Othon Bastos, à direita, no papel de Corisco (Imagem: Reprodução)

 

Essas lembranças foram suscitadas há duas semanas ao assistir a Não me entrego, não!, monólogo escrito e dirigido por Flávio Marinho, em que Othon evoca passagens biográficas e a sua trajetória de ator. O texto da peça evita ser nostálgico, autocomplacente e hagiográfico. A encenação inclui a presença no palco de uma interlocutora (Juliana Medella), atuando como ponto, recurso hoje em extinção no teatro.
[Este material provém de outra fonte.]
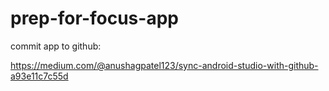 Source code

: # prep-for-focus-app

commit app to github:

https://medium.com/@anushagpatel123/sync-android-studio-with-github-a93e11c7c55d
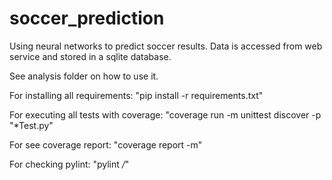 # soccer_prediction
Using neural networks to predict soccer results. Data is accessed from web service and stored in a sqlite database.

See analysis folder on how to use it.

For installing all requirements:
"pip install -r requirements.txt"

For executing all tests with coverage:
"coverage run -m unittest discover -p "*Test.py"

For see coverage report:
"coverage report -m"

For checking pylint:
"pylint */*"
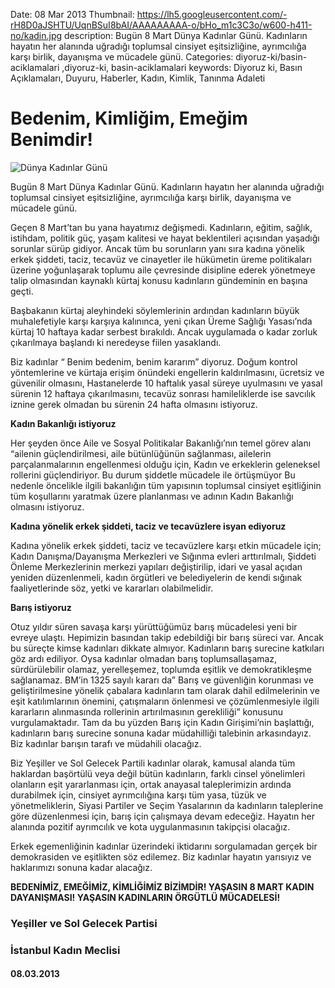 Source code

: Date: 08 Mar 2013
Thumbnail: https://lh5.googleusercontent.com/-rH8D0aJSHTU/UqnBSuI8bAI/AAAAAAAAA-o/bHo_m1c3C3o/w600-h411-no/kadin.jpg
description: Bugün 8 Mart Dünya Kadınlar Günü. Kadınların hayatın her alanında uğradığı toplumsal cinsiyet eşitsizliğine, ayrımcılığa karşı birlik, dayanışma ve mücadele günü.
Categories: diyoruz-ki/basin-aciklamalari ,diyoruz-ki, basin-aciklamalari
keywords: Diyoruz ki, Basın Açıklamaları, Duyuru, Haberler, Kadın, Kimlik, Tanınma Adaleti

# Bedenim, Kimliğim, Emeğim Benimdir!

![Dünya Kadınlar Günü](https://lh5.googleusercontent.com/-rH8D0aJSHTU/UqnBSuI8bAI/AAAAAAAAA-o/bHo_m1c3C3o/w600-h411-no/kadin.jpg)


Bugün 8 Mart Dünya Kadınlar Günü. Kadınların hayatın her alanında uğradığı toplumsal cinsiyet eşitsizliğine, ayrımcılığa karşı birlik, dayanışma ve mücadele günü.
 
Geçen 8 Mart’tan bu yana hayatımız değişmedi. Kadınların, eğitim, sağlık, istihdam, politik güç, yaşam kalitesi ve hayat beklentileri açısından yaşadığı sorunlar sürüp gidiyor. Ancak tüm bu sorunların yanı sıra kadına yönelik erkek şiddeti, taciz, tecavüz ve cinayetler ile hükümetin üreme politikaları üzerine yoğunlaşarak toplumu aile çevresinde disipline ederek yönetmeye talip olmasından kaynaklı kürtaj konusu kadınların gündeminin en başına geçti.

Başbakanın kürtaj aleyhindeki söylemlerinin ardından kadınların büyük muhalefetiyle karşı karşıya kalınınca, yeni çıkan Üreme Sağlığı Yasası’nda kürtaj 10 haftaya kadar serbest bırakıldı. Ancak uygulamada o kadar zorluk çıkarılmaya başlandı ki neredeyse fiilen yasaklandı.

Biz kadınlar “ Benim bedenim, benim kararım” diyoruz. Doğum kontrol yöntemlerine ve kürtaja erişim önündeki engellerin kaldırılmasını, ücretsiz ve güvenilir olmasını, Hastanelerde 10 haftalık yasal süreye uyulmasını ve yasal sürenin 12 haftaya çıkarılmasını, tecavüz sonrası hamileliklerde ise savcılık iznine gerek olmadan bu sürenin 24 hafta olmasını istiyoruz.

**Kadın Bakanlığı istiyoruz**

Her şeyden önce Aile ve Sosyal Politikalar Bakanlığı’nın temel görev alanı “ailenin güçlendirilmesi, aile bütünlüğünün sağlanması, ailelerin parçalanmalarının engellenmesi olduğu için, Kadın ve erkeklerin geleneksel rollerini güçlendiriyor.  Bu durum şiddetle mücadele ile örtüşmüyor Bu nedenle öncelikle ilgili bakanlığın tüm yapısının toplumsal cinsiyet eşitliğinin tüm koşullarını yaratmak üzere planlanması ve adının Kadın Bakanlığı olmasını istiyoruz. 

**Kadına yönelik erkek şiddeti, taciz ve tecavüzlere isyan ediyoruz**

Kadına yönelik erkek şiddeti, taciz ve tecavüzlere karşı etkin mücadele için; Kadın Danışma/Dayanışma Merkezleri ve Sığınma evleri arttırılmalı, Şiddeti Önleme Merkezlerinin merkezi yapıları değiştirilip, idari ve yasal açıdan yeniden düzenlenmeli, kadın örgütleri ve belediyelerin de kendi sığınak faaliyetlerinde söz, yetki ve kararları olabilmelidir.

**Barış istiyoruz**

Otuz yıldır süren savaşa karşı yürüttüğümüz barış mücadelesi yeni bir evreye ulaştı. Hepimizin basından takip edebildiği bir barış süreci var. Ancak bu süreçte kimse kadınları dikkate almıyor. Kadınların barış surecine katkıları göz ardı ediliyor.  Oysa kadınlar olmadan barış toplumsallaşamaz, sürdürülebilir olamaz, yerelleşemez, toplumda eşitlik ve demokratikleşme sağlanamaz.  BM’in 1325 sayılı kararı da” Barış ve güvenliğin korunması ve geliştirilmesine yönelik çabalara kadınların tam olarak dahil edilmelerinin ve eşit katılımlarının önemini, çatışmaların önlenmesi ve çözümlenmesiyle ilgili kararların alınmasında rollerinin artırılmasının gerekliliği” konusunu vurgulamaktadır. Tam da bu yüzden Barış için Kadın Girişimi’nin başlattığı, kadınların barış surecine sonuna kadar müdahilliği talebinin arkasındayız.  Biz kadınlar barışın tarafı ve müdahili olacağız.

Biz Yeşiller ve Sol Gelecek Partili kadınlar olarak, kamusal alanda tüm haklardan başörtülü veya değil bütün kadınların, farklı cinsel yönelimleri olanların eşit yararlanması için, ortak anayasal taleplerimizin ardında durabilmek için, cinsiyet ayrımcılığına karşı tüm yasa, tüzük ve yönetmeliklerin, Siyasi Partiler ve Seçim Yasalarının da kadınların taleplerine göre düzenlenmesi için, barış için çalışmaya devam edeceğiz. Hayatın her alanında pozitif ayrımcılık ve kota uygulanmasının takipçisi olacağız. 

Erkek egemenliğinin kadınlar üzerindeki iktidarını sorgulamadan gerçek bir demokrasiden ve eşitlikten söz edilemez. Biz kadınlar hayatın yarısıyız ve  haklarımızı sonuna kadar alacağız.

**BEDENİMİZ, EMEĞİMİZ, KİMLİĞİMİZ BİZİMDİR!
YAŞASIN 8 MART KADIN DAYANIŞMASI!
YAŞASIN KADINLARIN ÖRGÜTLÜ MÜCADELESİ!**



### Yeşiller ve Sol Gelecek Partisi 
### İstanbul Kadın Meclisi

#### 08.03.2013
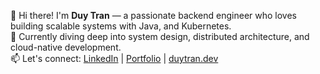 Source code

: 👋 Hi there! I'm **Duy Tran** — a passionate backend engineer who loves building scalable systems with Java, and Kubernetes.  
🌱 Currently diving deep into system design, distributed architecture, and cloud-native development.  
📫 Let's connect: [LinkedIn](#) | [Portfolio](#) | [duytran.dev](#)

<!---
DuyTC1811/DuyTC1811 is a ✨ special ✨ repository because its `README.md` (this file) appears on your GitHub profile.
You can click the Preview link to take a look at your changes.
--->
O protagonista recorre a ela quando sua memória ameaça falhar, conforme é natural ocorrer aos 91 anos. Othon, por sua vez, dá soberba demonstração de integridade, vigor e talento, à altura das esplêndidas atuações que o consagraram no cinema e no teatro.

Após ter ganho merecida fama de grande ator graças a sua atuação como Corisco, Othon recusou inúmeras propostas de papéis de cangaceiro ou bandido. Resistiu incólume a essas tentativas de enquadrá-lo como intérprete estereotipado, capaz de fazer apenas um tipo de personagem. Aceitou, no entanto, o desafio de ser o ciumento algoz Bento Santiago, mais conhecido como Bentinho, em Capitu (1968), adaptação malograda de Dom Casmurro, de Machado de Assis, dirigida por Paulo César Saraceni.

Bentinho interpretado por Othon Bastos (Imagem: Reprodução)

 

Convivi com Othon pela primeira vez, sem ele saber, em meados de 1971, durante a montagem de S. Bernardo (1972), dirigido por Leon Hirszman. Ao longo de alguns meses, vimos e revimos Paulo Honório, personagem central do romance de Graciliano Ramos, ganhar vida à medida que íamos selecionando e combinando as imagens filmadas e o som direto gravado em Alagoas. Dessa vez, Othon tampouco contou com o figurino e a exuberância de Corisco. “Acompanhando a natureza do personagem, tudo em S. Bernardo é seco, bruto e cortante”, escreveu Antonio Candido em Os Bichos do Subterrâneo, incluído em Tese e Antítese. Ensaio que Leon leu enquanto escrevia o roteiro e Othon também deve ter lido. Com caracterização despojada e atuação contida, fora irrupções momentâneas de violência brutal, ele recorreu sobretudo aos seus atributos pessoais de grande intérprete para criar Paulo Honório, “um enjeitado… dotado de vontade inteiriça e da ambição de se tornar fazendeiro” que, tirânico e ciumento, leva Madalena (Isabel Ribeiro), sua mulher, ao suicídio, conforme Candido escreveu.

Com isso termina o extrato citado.